#### [Prompt]
From the entries below, copy out all lines holding "color".

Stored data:
____
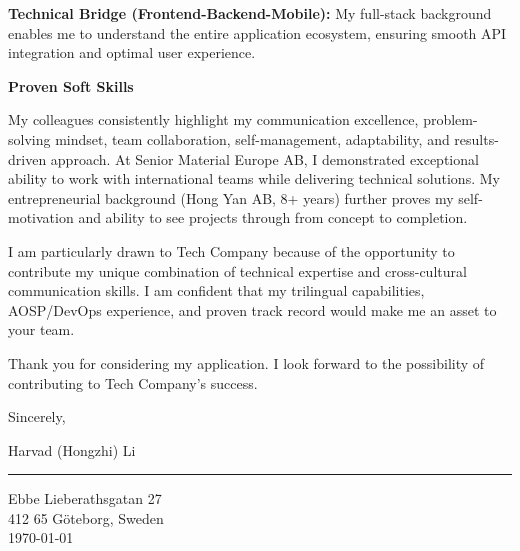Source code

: \documentclass[a4paper,10pt]{article}
\begin{document}
\textbf{Technical Bridge (Frontend-Backend-Mobile):} My full-stack background enables me to understand the entire application ecosystem, ensuring smooth API integration and optimal user experience.

\textbf{Proven Soft Skills}

My colleagues consistently highlight my communication excellence, problem-solving mindset, team collaboration, self-management, adaptability, and results-driven approach. At Senior Material Europe AB, I demonstrated exceptional ability to work with international teams while delivering technical solutions. My entrepreneurial background (Hong Yan AB, 8+ years) further proves my self-motivation and ability to see projects through from concept to completion.

I am particularly drawn to Tech Company because of the opportunity to contribute my unique combination of technical expertise and cross-cultural communication skills. I am confident that my trilingual capabilities, AOSP/DevOps experience, and proven track record would make me an asset to your team.

Thank you for considering my application. I look forward to the possibility of contributing to Tech Company's success.

\vspace{10pt}

Sincerely,

\vspace{15pt}

Harvad (Hongzhi) Li

\vspace{20pt}

{\color{linkedinblue}\rule{\linewidth}{0.6pt}}

\vspace{4pt}

{\color{linkedinblue}
Ebbe Lieberathsgatan 27\\
412 65 Göteborg, Sweden\\
\today}
\end{document}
____
#### [Task solution]
{\color{linkedinblue}\rule{\linewidth}{0.6pt}}
{\color{linkedinblue}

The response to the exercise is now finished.